• What the task requires: Nothing but the lines from the one with "What problem it solves?" down to the one with "Why this solution?" should be returned, exactly and with both ends included, from the material below.

• Input records:
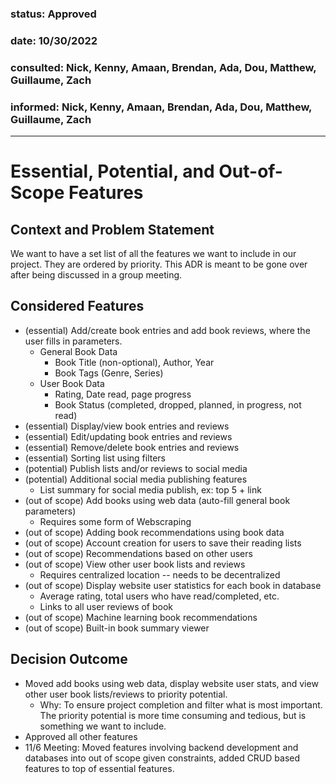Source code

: ### status: Approved
### date: 10/30/2022
### consulted: Nick, Kenny, Amaan, Brendan, Ada, Dou, Matthew, Guillaume, Zach
### informed: Nick, Kenny, Amaan, Brendan, Ada, Dou, Matthew, Guillaume, Zach
---

# Essential, Potential, and Out-of-Scope Features

## Context and Problem Statement
We want to have a set list of all the features we want to include in our project. They are ordered by priority. This ADR is meant to be gone over after being discussed in a group meeting.

## Considered Features

* (essential) Add/create book entries and add book reviews, where the user fills in parameters.
    * General Book Data
        * Book Title (non-optional), Author, Year
        * Book Tags (Genre, Series)
    * User Book Data
        * Rating, Date read, page progress
        * Book Status (completed, dropped, planned, in progress, not read)
* (essential) Display/view book entries and reviews
* (essential) Edit/updating book entries and reviews
* (essential) Remove/delete book entries and reviews
* (essential) Sorting list using filters
* (potential) Publish lists and/or reviews to social media
* (potential) Additional social media publishing features
    * List summary for social media publish, ex: top 5 + link
* (out of scope) Add books using web data (auto-fill general book parameters)
    * Requires some form of Webscraping
* (out of scope) Adding book recommendations using book data
* (out of scope) Account creation for users to save their reading lists
* (out of scope) Recommendations based on other users
* (out of scope) View other user book lists and reviews
    * Requires centralized location -- needs to be decentralized
* (out of scope) Display website user statistics for each book in database
    * Average rating, total users who have read/completed, etc.
    * Links to all user reviews of book
* (out of scope) Machine learning book recommendations
* (out of scope) Built-in book summary viewer


## Decision Outcome

* Moved add books using web data, display website user stats, and view other user book lists/reviews to priority potential.
    * Why: To ensure project completion and filter what is most important. The priority potential is more time consuming and tedious, but is something we want to include. 
* Approved all other features
* 11/6 Meeting: Moved features involving backend development and databases into out of scope given constraints, added CRUD based features to top of essential features. 
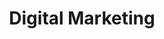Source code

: ---
title: "Digital Marketing"
description: "Check out the dynamic world of digital marketing and unleash its potential to elevate your brand to new heights. Discover insights and innovative techniques to boost your online presence."
draft: false
---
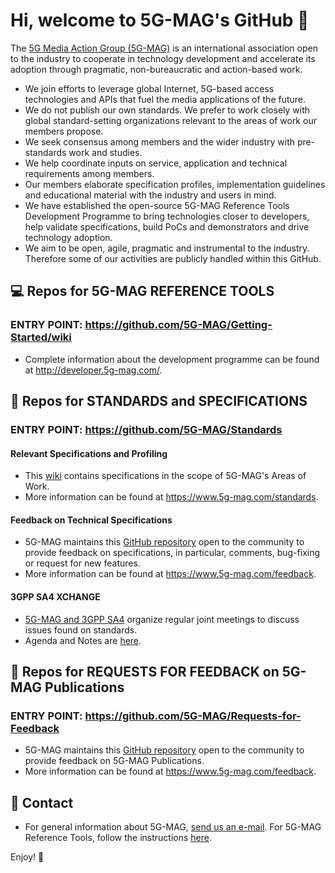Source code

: # Hi, welcome to 5G-MAG's GitHub 👋

The [5G Media Action Group (5G-MAG)](https://www.5g-mag.com) is an international association open to the industry to cooperate in technology development and accelerate its adoption through pragmatic, non-bureaucratic and action-based work.
- We join efforts to leverage global Internet, 5G-based access technologies and APIs that fuel the media applications of the future.
- We do not publish our own standards. We prefer to work closely with global standard-setting organizations relevant to the areas of work our members propose.
- We seek consensus among members and the wider industry with pre-standards work and studies.
- We help coordinate inputs on service, application and technical requirements among members.
- Our members elaborate specification profiles, implementation guidelines and educational material with the industry and users in mind.
- We have established the open-source 5G-MAG Reference Tools Development Programme to bring technologies closer to developers, help validate specifications, build PoCs and demonstrators and drive technology adoption.
- We aim to be open, agile, pragmatic and instrumental to the industry. Therefore some of our activities are publicly handled within this GitHub.

## 💻 Repos for 5G-MAG REFERENCE TOOLS
### ENTRY POINT: https://github.com/5G-MAG/Getting-Started/wiki
- Complete information about the development programme can be found at http://developer.5g-mag.com/.

## 🔧 Repos for STANDARDS and SPECIFICATIONS
### ENTRY POINT: https://github.com/5G-MAG/Standards
#### Relevant Specifications and Profiling
- This [wiki](https://github.com/5G-MAG/Standards/wiki) contains specifications in the scope of 5G-MAG's Areas of Work.
- More information can be found at https://www.5g-mag.com/standards.

#### Feedback on Technical Specifications
- 5G-MAG maintains this [GitHub repository](https://github.com/5G-MAG/Standards#feedback-on-technical-specifications) open to the community to provide feedback on specifications, in particular, comments, bug-fixing or request for new features.
- More information can be found at https://www.5g-mag.com/feedback.

#### 3GPP SA4 XCHANGE
- [5G-MAG and 3GPP SA4](https://www.5g-mag.com/post/5g-mag-xchange-with-3gpp-sa4) organize regular joint meetings to discuss issues found on standards.
- Agenda and Notes are [here](https://github.com/5G-MAG/Standards/wiki/3GPP-SA4-XCHANGE---Notes).

## 📢 Repos for REQUESTS FOR FEEDBACK on 5G-MAG Publications 
### ENTRY POINT: https://github.com/5G-MAG/Requests-for-Feedback
- 5G-MAG maintains this [GitHub repository](https://github.com/5G-MAG/Requests-for-Feedback) open to the community to provide feedback on 5G-MAG Publications.
- More information can be found at https://www.5g-mag.com/feedback.

## 📧 Contact
- For general information about 5G-MAG, [send us an e-mail](mailto:info@5g-mag.com). For 5G-MAG Reference Tools, follow the instructions [here](https://www.5g-mag.com/community).

Enjoy! 💪
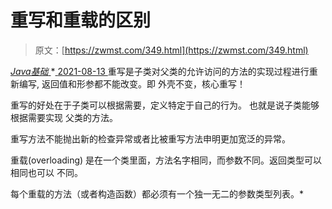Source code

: <!--yml
category: 未分类
date: 0001-01-01 00:00:00
--->

# 重写和重载的区别

> 原文：[https://zwmst.com/349.html](https://zwmst.com/349.html)

   [ *Java基础* ](https://zwmst.com/java%e5%9f%ba%e7%a1%80)*[ <time datetime="2021-08-13T08:18:09+08:00"> 2021-08-13 </time> ](https://zwmst.com/349.html)  重写是子类对父类的允许访问的方法的实现过程进行重新编写, 返回值和形参都不能改变。即 外壳不变，核心重写！

重写的好处在于子类可以根据需要，定义特定于自己的行为。 也就是说子类能够根据需要实现 父类的方法。

重写方法不能抛出新的检查异常或者比被重写方法申明更加宽泛的异常。

重载(overloading) 是在一个类里面，方法名字相同，而参数不同。返回类型可以相同也可以 不同。

每个重载的方法（或者构造函数）都必须有一个独一无二的参数类型列表。*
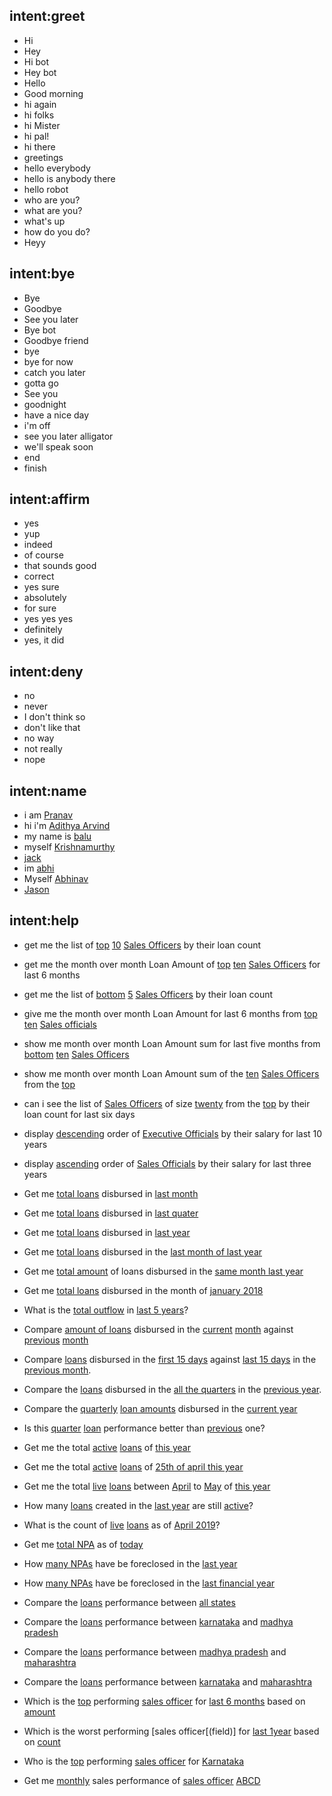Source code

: ## intent:greet
- Hi
- Hey
- Hi bot
- Hey bot
- Hello
- Good morning
- hi again
- hi folks
- hi Mister
- hi pal!
- hi there
- greetings
- hello everybody
- hello is anybody there
- hello robot
- who are you?
- what are you?
- what's up
- how do you do?
- Heyy

## intent:bye
- Bye
- Goodbye
- See you later
- Bye bot
- Goodbye friend
- bye
- bye for now
- catch you later
- gotta go
- See you
- goodnight
- have a nice day
- i'm off
- see you later alligator
- we'll speak soon
- end
- finish

## intent:affirm
- yes
- yup
- indeed
- of course
- that sounds good
- correct
- yes sure
- absolutely
- for sure
- yes yes yes
- definitely
- yes, it did

## intent:deny
- no
- never
- I don't think so
- don't like that
- no way
- not really
- nope

## intent:name
- i am [Pranav](PERSON)
- hi i'm [Adithya Arvind](PERSON)
- my name is [balu](PERSON)
- myself [Krishnamurthy](PERSON)
- [jack](PERSON)
- im [abhi](PERSON)
- Myself [Abhinav](PERSON)
- [Jason](PERSON)

## intent:help
- get me the list of [top](order) [10](size) [Sales Officers](field) by their loan count
- get me the month over month Loan Amount of [top](order) [ten](size) [Sales Officers](field) for last 6 months
- get me the list of [bottom](order) [5](size) [Sales Officers](field) by their loan count
- give me the month over month Loan Amount for last 6 months from [top](order) [ten](size) [Sales officials](field)
- show me month over month Loan Amount sum for last five months from [bottom](order) [ten](size) [Sales Officers](field) 
- show me month over month Loan Amount sum of the [ten](size) [Sales Officers](field) from the [top](order)
- can i see the list of [Sales Officers](field) of size [twenty](size) from the [top](order) by their loan count for last six days
- display [descending](order) order of [Executive Officials](field) by their salary for last 10 years
- display [ascending](order) order of [Sales Officials](field) by their salary for last three years 


- Get me [total loans](count) disbursed in [last month](time)
- Get me [total loans](count) disbursed in [last quater](time)
- Get me [total loans](count) disbursed in [last year](time)
- Get me [total loans](count) disbursed in the [last month of last year](time)
- Get me [total amount](amount) of loans disbursed in the [same month last year](time)
- Get me [total loans](count) disbursed in the month of [january 2018](time)
- What is the [total outflow](count) in [last 5 years](time)?


- Compare [amount of loans](amount) disbursed in the [current](time1) [month](time) against [previous](time2) [month](time)
- Compare [loans](count) disbursed in the [first 15 days](time1) against [last 15 days](time2) in the [previous month](time).
- Compare the [loans](count) disbursed in the [all the quarters](time1) in the [previous year](time).
- Compare the [quarterly](time1) [loan amounts](amount) disbursed in the [current year](time)
- Is this [quarter](time1) [loan](count) performance better than [previous](time2) one?


- Get me the total [active](refrence_time) [loans](count) of [this year](time)
- Get me the total [active](refrence_time) [loans](count) of [25th of april this year](time)
- Get me the total [live](refrence_time) [loans](count) between [April](time1) to [May](time2) of [this year](time)
- How many [loans](count) created in the [last year](time) are still [active](refrence_time)?
- What is the count of [live](refrence_time) [loans](count) as of [April 2019](time)?


- Get me [total NPA](count) as of [today](time)


- How [many NPAs](count) have be foreclosed in the [last year](time)
- How [many NPAs](count) have be foreclosed in the [last financial year](time)


- Compare the [loans](count) performance between [all states](allreg)
- Compare the [loans](count) performance between [karnataka](reg1) and [madhya pradesh](reg2)
- Compare the [loans](count) performance between [madhya pradesh](reg1) and [maharashtra](reg2)
- Compare the [loans](count) performance between [karnataka](reg1) and [maharashtra](reg2) 


- Which is the [top](order) performing [sales officer](field) for [last 6 months](time) based on [amount](count)
- Which is the worst performing [sales officer[(field)] for [last 1year](time) based on [count](count)
- Who is the [top](order) performing [sales officer](field) for [Karnataka](reg1)


- Get me [monthly](time) sales performance of [sales officer](field) [ABCD](PERSON)


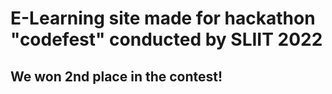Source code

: # E-Learning site made for hackathon "codefest" conducted by SLIIT 2022
## We won 2nd place in the contest!
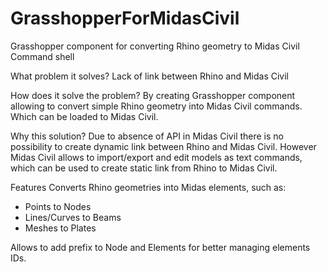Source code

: # GrasshopperForMidasCivil
Grasshopper component for converting Rhino geometry to Midas Civil Command shell

What problem it solves?
Lack of link between Rhino and Midas Civil

How does it solve the problem?
By creating Grasshopper component allowing to convert simple Rhino geometry into Midas Civil commands. Which can be loaded to Midas Civil.

Why this solution?
Due to absence of API in Midas Civil there is no possibility to create dynamic link between Rhino and Midas Civil. However Midas Civil allows to import/export and edit
models as text commands, which can be used to create static link from Rhino to Midas Civil.

Features
Converts Rhino geometries into Midas elements, such as:
- Points to Nodes
- Lines/Curves to Beams
- Meshes to Plates

Allows to add prefix to Node and Elements for better managing elements IDs.
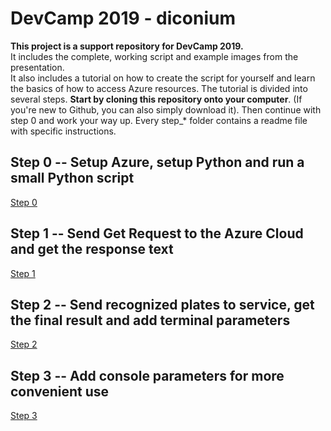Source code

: # DevCamp 2019 - diconium

**This project is a support repository for DevCamp 2019.**  
It includes the complete, working script and example images from the presentation.  
It also includes a tutorial on how to create the script for yourself and learn the basics of how to access Azure resources.
The tutorial is divided into several steps. **Start by cloning this repository onto your computer**. (If you're new to Github, you can also simply download it).  Then continue with step 0 and work your way up. Every step_\* folder contains a readme file with specific instructions.  
  
## Step 0 -- Setup Azure, setup Python and run a small Python script

[Step 0](https://github.com/volkerhielscher/netnei/blob/master/tutorial/step_0/)

## Step 1 -- Send Get Request to the Azure Cloud and get the response text

[Step 1](https://github.com/volkerhielscher/netnei/blob/master/tutorial/step_1/)

## Step 2 -- Send recognized plates to service, get the final result and add terminal parameters

[Step 2](https://github.com/volkerhielscher/netnei/blob/master/tutorial/step_2/)

## Step 3 -- Add console parameters for more convenient use

[Step 3](https://github.com/volkerhielscher/netnei/blob/master/tutorial/step_3/)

• Solution for this problem:
What problem it solves?
Lack of link between Rhino and Midas Civil

How does it solve the problem?
By creating Grasshopper component allowing to convert simple Rhino geometry into Midas Civil commands. Which can be loaded to Midas Civil.

Why this solution?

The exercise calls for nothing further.